Déclaration libérale d’Oxford de 1967

Nous, libéraux de 20 pays, réunis à Oxford à l’occasion du 20e anniversaire du Manifeste libéral d’Oxford de 1947 et de la fondation de l’Internationale libérale, réaffirmons notre foi dans les principes du libéralisme tels qu’ils sont définis dans le Manifeste d’Oxford, notons avec satisfaction que ces principes ont été à plusieurs reprises approuvés par les Nations Unies et incorporés dans les constitutions de nombreux nouveaux Etats souverains, et exprimons, à la lumière de ces principes, notre opinion raisonnée sur les développements des vingt dernières années.

La tâche du libéralisme dans la révolution actuelle des affaires humaines

  1. La révolution qui a bouleversé le cours des affaires humaines au cours des derniers siècles a pris et continue de prendre de l’ampleur et de la force.
  2. L’accélération du rythme des changements scientifiques et techniques, de la cybernétique et de l’automatisation ; l’énergie nucléaire pour la paix ou la guerre ; les moyens de communication de masse ; l’explosion démographique ; la révolution des attentes en matière de bien-être et de services publics ; l’ordre industriel remplaçant partout une société essentiellement rurale et statique ; l’accès de nombreux peuples à l’indépendance – tous ces faits ouvrent d’immenses possibilités nouvelles pour le progrès humain.
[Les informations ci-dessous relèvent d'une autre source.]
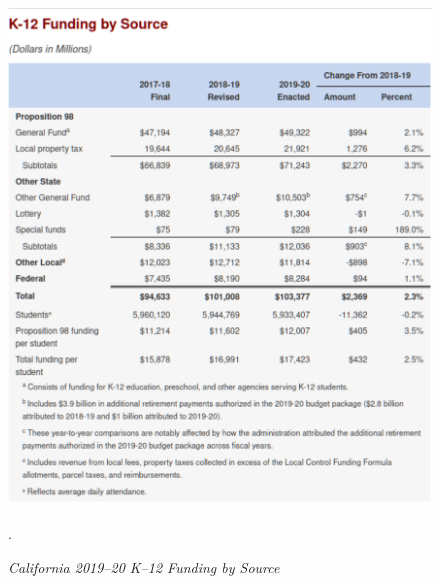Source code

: \begin{figure}
  \centering
  \caption[California 2019–20 K–12 Funding by Source]{\textit{California 2019–20 K–12 Funding by Source}}\label{fig:2019–20_K–12_Funding}
  \includegraphics[width=\textwidth]{2019-20_K-12_Funding_by_Source.pdf}\\ %
  \footnotesize\raggedright\textcite{LAO2021}.
\end{figure}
En même temps, et dans un monde où le fossé se creuse entre les pays riches et les pays ravagés par la faim et la pauvreté, où trop souvent la liberté est étouffée et où la discrimination et le nationalisme agressif font rage, ils poussent à des concentrations de pouvoir, favorisent des formes d’oppression et rendent possibles des destructions telles que le monde n’en a jamais connues ou imaginées.
  3. La tâche fondamentale de notre époque est de maîtriser les forces nouvelles et de les mettre au service de l’homme. Cela ne peut se faire par des moyens matériels, mais exige au contraire le développement progressif, dans toutes les parties du monde, de sociétés libres composées de citoyens éclairés et responsables, convenablement défendus par leurs efforts communs contre la peur et le besoin et contre l’oppression intérieure et extérieure. De telles sociétés libres ne peuvent être créées et maintenues que par un dévouement actif et inlassable aux principes du libéralisme.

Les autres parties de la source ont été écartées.